■ **About this task**
Filter the entries that follow, copying every line in which the word "axes" appears.

───── Data for this exercise

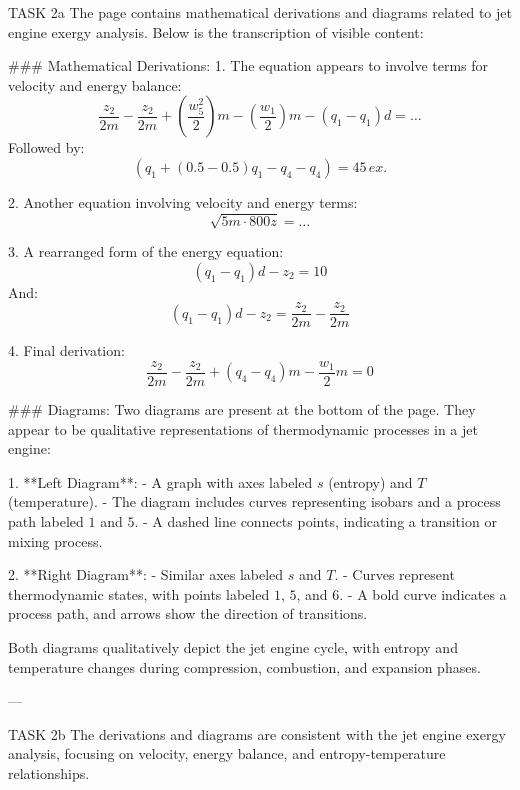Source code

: TASK 2a  
The page contains mathematical derivations and diagrams related to jet engine exergy analysis. Below is the transcription of visible content:

### Mathematical Derivations:
1. The equation appears to involve terms for velocity and energy balance:
   \[
   \frac{z_2}{2m} - \frac{z_2}{2m} + \left( \frac{w_5^2}{2} \right) m - \left( \frac{w_1}{2} \right) m - (q_1 - q_1) d = \ldots
   \]
   Followed by:
   \[
   (q_1 + (0.5 - 0.5) q_1 - q_4 - q_4) = 45 \, ex.
   \]

2. Another equation involving velocity and energy terms:
   \[
   \sqrt{5m \cdot 800z} = \ldots
   \]

3. A rearranged form of the energy equation:
   \[
   (q_1 - q_1) d - z_2 = 10
   \]
   And:
   \[
   (q_1 - q_1) d - z_2 = \frac{z_2}{2m} - \frac{z_2}{2m}
   \]

4. Final derivation:
   \[
   \frac{z_2}{2m} - \frac{z_2}{2m} + (q_4 - q_4) m - \frac{w_1}{2} m = 0
   \]

### Diagrams:
Two diagrams are present at the bottom of the page. They appear to be qualitative representations of thermodynamic processes in a jet engine:

1. **Left Diagram**:  
   - A graph with axes labeled \( s \) (entropy) and \( T \) (temperature).  
   - The diagram includes curves representing isobars and a process path labeled \( 1 \) and \( 5 \).  
   - A dashed line connects points, indicating a transition or mixing process.  

2. **Right Diagram**:  
   - Similar axes labeled \( s \) and \( T \).  
   - Curves represent thermodynamic states, with points labeled \( 1 \), \( 5 \), and \( 6 \).  
   - A bold curve indicates a process path, and arrows show the direction of transitions.  

Both diagrams qualitatively depict the jet engine cycle, with entropy and temperature changes during compression, combustion, and expansion phases.

---

TASK 2b  
The derivations and diagrams are consistent with the jet engine exergy analysis, focusing on velocity, energy balance, and entropy-temperature relationships.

──────────

■ **Reply**
   - A graph with axes labeled \( s \) (entropy) and \( T \) (temperature).  
   - Similar axes labeled \( s \) and \( T \).  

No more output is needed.